__What you need to do__:
In the records that follow, how many lines contain the word "projectName"? Give only that figure.

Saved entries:
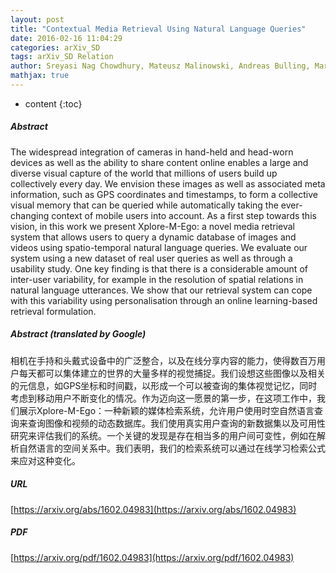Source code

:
 ```yaml
---
layout: post
title: "Contextual Media Retrieval Using Natural Language Queries"
date: 2016-02-16 11:04:29
categories: arXiv_SD
tags: arXiv_SD Relation
author: Sreyasi Nag Chowdhury, Mateusz Malinowski, Andreas Bulling, Mario Fritz
mathjax: true
---
```


* content
{:toc}

##### Abstract
The widespread integration of cameras in hand-held and head-worn devices as well as the ability to share content online enables a large and diverse visual capture of the world that millions of users build up collectively every day. We envision these images as well as associated meta information, such as GPS coordinates and timestamps, to form a collective visual memory that can be queried while automatically taking the ever-changing context of mobile users into account. As a first step towards this vision, in this work we present Xplore-M-Ego: a novel media retrieval system that allows users to query a dynamic database of images and videos using spatio-temporal natural language queries. We evaluate our system using a new dataset of real user queries as well as through a usability study. One key finding is that there is a considerable amount of inter-user variability, for example in the resolution of spatial relations in natural language utterances. We show that our retrieval system can cope with this variability using personalisation through an online learning-based retrieval formulation.

##### Abstract (translated by Google)
相机在手持和头戴式设备中的广泛整合，以及在线分享内容的能力，使得数百万用户每天都可以集体建立的世界的大量多样的视觉捕捉。我们设想这些图像以及相关的元信息，如GPS坐标和时间戳，以形成一个可以被查询的集体视觉记忆，同时考虑到移动用户不断变化的情况。作为迈向这一愿景的第一步，在这项工作中，我们展示Xplore-M-Ego：一种新颖的媒体检索系统，允许用户使用时空自然语言查询来查询图像和视频的动态数据库。我们使用真实用户查询的新数据集以及可用性研究来评估我们的系统。一个关键的发现是存在相当多的用户间可变性，例如在解析自然语言的空间关系中。我们表明，我们的检索系统可以通过在线学习检索公式来应对这种变化。

##### URL
[https://arxiv.org/abs/1602.04983](https://arxiv.org/abs/1602.04983)

##### PDF
[https://arxiv.org/pdf/1602.04983](https://arxiv.org/pdf/1602.04983)

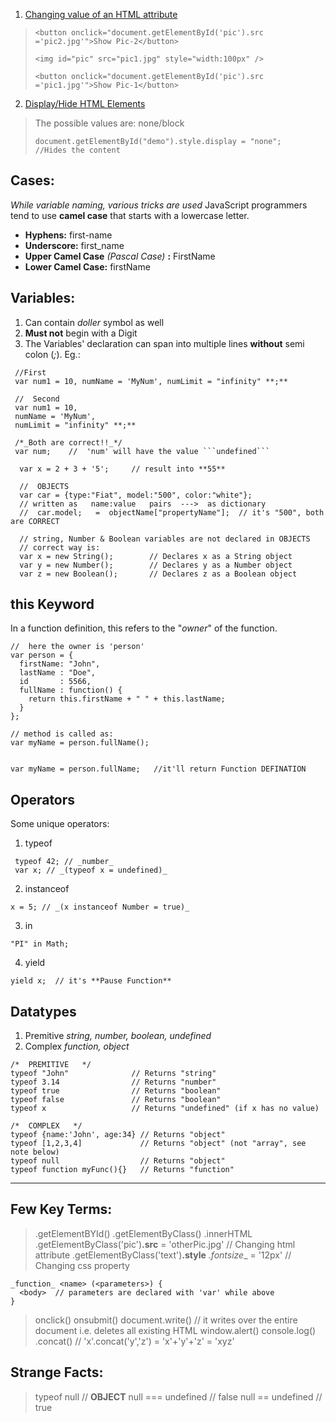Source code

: 1. <u>Changing value of an HTML attribute</u>
>```
> <button onclick="document.getElementById('pic').src ='pic2.jpg'">Show Pic-2</button>
>
> <img id="pic" src="pic1.jpg" style="width:100px" />
>
> <button onclick="document.getElementById('pic').src ='pic1.jpg'">Show Pic-1</button>
> ```
>  

2. <u>Display/Hide HTML Elements</u>
> The possible values are: none/block
>```
> document.getElementById("demo").style.display = "none";   //Hides the content
> ```


## Cases:

_While variable naming, various tricks are used_
JavaScript programmers tend to use __camel case__ that starts with a lowercase letter.

* __Hyphens:__  first-name
* __Underscore:__  first_name
* __Upper Camel Case__ _(Pascal Case)_ __:__  FirstName
* __Lower Camel Case:__  firstName

## Variables:

1. Can contain _doller_ symbol as well
2. **Must not** begin with a Digit
3. The Variables' declaration can span into multiple lines **without** semi colon (_;_). Eg.:
```
 //First
 var num1 = 10, numName = 'MyNum', numLimit = "infinity" **;**

 //  Second
 var num1 = 10,
 numName = 'MyNum',
 numLimit = "infinity" **;**

 /*_Both are correct!!_*/
 var num;    //  'num' will have the value ```undefined```

  var x = 2 + 3 + '5';     // result into **55**

  //  OBJECTS
  var car = {type:"Fiat", model:"500", color:"white"};
  // written as   name:value   pairs  --->  as dictionary
  //  car.model;   =  objectName["propertyName"];  // it's "500", both are CORRECT

  // string, Number & Boolean variables are not declared in OBJECTS
  // correct way is:
  var x = new String();        // Declares x as a String object
  var y = new Number();        // Declares y as a Number object
  var z = new Boolean();       // Declares z as a Boolean object
```


## **this** Keyword

In a function definition, this refers to the "_owner_" of the function.
```
//  here the owner is 'person'
var person = {
  firstName: "John",
  lastName : "Doe",
  id       : 5566,
  fullName : function() {
    return this.firstName + " " + this.lastName;
  }
};

// method is called as:
var myName = person.fullName();


var myName = person.fullName;   //it'll return Function DEFINATION
```


## Operators

Some unique operators:
1. typeof
```
 typeof 42; // _number_
 var x; // _(typeof x = undefined)_
```
2. instanceof
```
x = 5; // _(x instanceof Number = true)_
```
3. in
```
"PI" in Math;
```
4. yield
```
yield x;  // it's **Pause Function**
```

## Datatypes
1. Premitive
_string, number, boolean, undefined_
2. Complex
_function, object_
```
/*  PREMITIVE   */
typeof "John"              // Returns "string"
typeof 3.14                // Returns "number"
typeof true                // Returns "boolean"
typeof false               // Returns "boolean"
typeof x                   // Returns "undefined" (if x has no value)

/*  COMPLEX   */
typeof {name:'John', age:34} // Returns "object"
typeof [1,2,3,4]             // Returns "object" (not "array", see note below)
typeof null                  // Returns "object"
typeof function myFunc(){}   // Returns "function"
```



<hr />




## Few Key Terms:

> .getElementBYId()
> .getElementByClass()
> .innerHTML
> .getElementByClass('pic')**.src** = 'otherPic.jpg'    // Changing html attribute
> .getElementByClass('text')**.style** _.fontsize__ = '12px'    // Changing css property
>
 ```
 _function_ <name> (<parameters>) {
   <body>  // parameters are declared with 'var' while above
 }
 ```
> onclick()
> onsubmit()
> document.write()  // it writes over the entire document i.e. deletes all existing HTML
> window.alert()
> console.log()
> .concat()         // 'x'.concat('y','z') = 'x'+'y'+'z' = 'xyz'

## Strange Facts:
> typeof null                // **OBJECT**
> null === undefined         // false
> null == undefined          // true

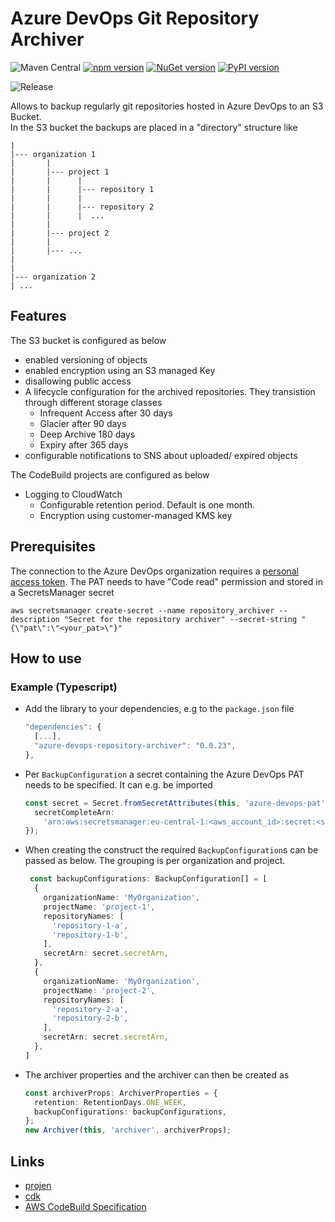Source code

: # Azure DevOps Git Repository Archiver

![Maven Central](https://img.shields.io/maven-central/v/io.github.stefanfreitag/azureS3RepositoryArchiver?color=green&style=flat-square)
[![npm version](https://badge.fury.io/js/azure-devops-repository-archiver.svg)](https://badge.fury.io/js/azure-devops-repository-archiver)
[![NuGet version](https://badge.fury.io/nu/Io.Github.StefanFreitag.AzureS3RepositoryArchiver.svg)](https://badge.fury.io/nu/Io.Github.StefanFreitag.AzureS3RepositoryArchiver)
[![PyPI version](https://badge.fury.io/py/azure-devops-repository-archiver.svg)](https://badge.fury.io/py/azure-devops-repository-archiver)

![Release](https://github.com/stefanfreitag/azure_s3_repository_archiver/workflows/release/badge.svg)

Allows to backup regularly git repositories hosted in Azure DevOps to an S3 Bucket.  
In the S3 bucket the backups are placed in a "directory" structure like

```plain
|
|--- organization 1
|       |
|       |--- project 1 
|       |      |
|       |      |--- repository 1
|       |      |
|       |      |--- repository 2
|       |      |  ...
|       |
|       |--- project 2
|       |
|       |--- ... 
|
|
|--- organization 2
| ...
```


## Features

The S3 bucket is configured as below

- enabled versioning of objects
- enabled encryption using an S3 managed Key
- disallowing public access
- A lifecycle configuration for the archived repositories. They transistion
  through different storage classes
  - Infrequent Access after 30 days
  - Glacier after 90 days
  - Deep Archive 180 days
  - Expiry after 365 days
- configurable notifications to SNS about uploaded/ expired objects

The CodeBuild projects are configured as below

- Logging to CloudWatch
  - Configurable retention period. Default is one month.
  - Encryption using customer-managed KMS key

## Prerequisites

The connection to the Azure DevOps organization requires a [personal access
token](https://learn.microsoft.com/en-us/azure/devops/organizations/accounts/use-personal-access-tokens-to-authenticate).
The PAT needs to have "Code read" permission and stored in a SecretsManager secret

```shell
aws secretsmanager create-secret --name repository_archiver --description "Secret for the repository archiver" --secret-string "{\"pat\":\"<your_pat>\"}"
```

## How to use

### Example (Typescript)

- Add the library to your dependencies, e.g to the `package.json` file

  ```javascript
  "dependencies": {
    [...],
    "azure-devops-repository-archiver": "0.0.23",
  },
  ```

- Per `BackupConfiguration` a secret containing the Azure DevOps PAT needs to be
  specified. It can e.g. be imported

  ```typescript
  const secret = Secret.fromSecretAttributes(this, 'azure-devops-pat', {
    secretCompleteArn:
      'arn:aws:secretsmanager:eu-central-1:<aws_account_id>:secret:<secret_name>',
  });
  ```

- When creating the construct the required `BackupConfiguration`s can be passed
  as below. The grouping is per organization and project.

  ```typescript
   const backupConfigurations: BackupConfiguration[] = [
    {
      organizationName: 'MyOrganization',
      projectName: 'project-1',
      repositoryNames: [
        'repository-1-a',
        'repository-1-b',
      ],
      secretArn: secret.secretArn,
    },
    {
      organizationName: 'MyOrganization',
      projectName: 'project-2',
      repositoryNames: [
        'repository-2-a',
        'repository-2-b',
      ],
      secretArn: secret.secretArn,
    },
  ]
  ```

- The archiver properties and the archiver can then be created as

  ```typescript
  const archiverProps: ArchiverProperties = {
    retention: RetentionDays.ONE_WEEK,
    backupConfigurations: backupConfigurations,
  };
  new Archiver(this, 'archiver', archiverProps);
  ```

## Links

- [projen](https://github.com/projen/projen)
- [cdk](https://github.com/aws/aws-cdk)
- [AWS CodeBuild Specification](https://docs.aws.amazon.com/codebuild/latest/userguide/build-spec-ref.html)
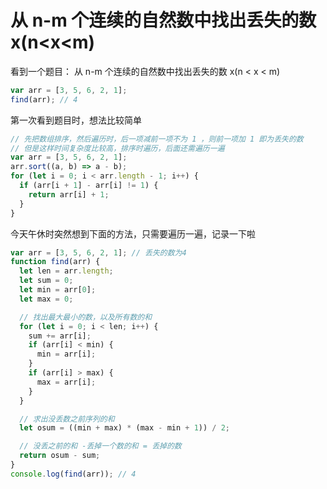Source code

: # 从 n-m 个连续的自然数中找出丢失的数 x(n<x<m)

看到一个题目： 从 n-m 个连续的自然数中找出丢失的数 x(n < x < m)

```javascript
var arr = [3, 5, 6, 2, 1];
find(arr); // 4
```

第一次看到题目时，想法比较简单

```javascript
// 先把数组排序，然后遍历时，后一项减前一项不为 1 ，则前一项加 1 即为丢失的数
// 但是这样时间复杂度比较高，排序时遍历，后面还需遍历一遍
var arr = [3, 5, 6, 2, 1];
arr.sort((a, b) => a - b);
for (let i = 0; i < arr.length - 1; i++) {
  if (arr[i + 1] - arr[i] != 1) {
    return arr[i] + 1;
  }
}
```

今天午休时突然想到下面的方法，只需要遍历一遍，记录一下啦

```javascript
var arr = [3, 5, 6, 2, 1]; // 丢失的数为4
function find(arr) {
  let len = arr.length;
  let sum = 0;
  let min = arr[0];
  let max = 0;

  // 找出最大最小的数，以及所有数的和
  for (let i = 0; i < len; i++) {
    sum += arr[i];
    if (arr[i] < min) {
      min = arr[i];
    }
    if (arr[i] > max) {
      max = arr[i];
    }
  }

  // 求出没丢数之前序列的和
  let osum = ((min + max) * (max - min + 1)) / 2;

  // 没丢之前的和 -丢掉一个数的和 = 丢掉的数
  return osum - sum;
}
console.log(find(arr)); // 4
```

__Written answer__:
2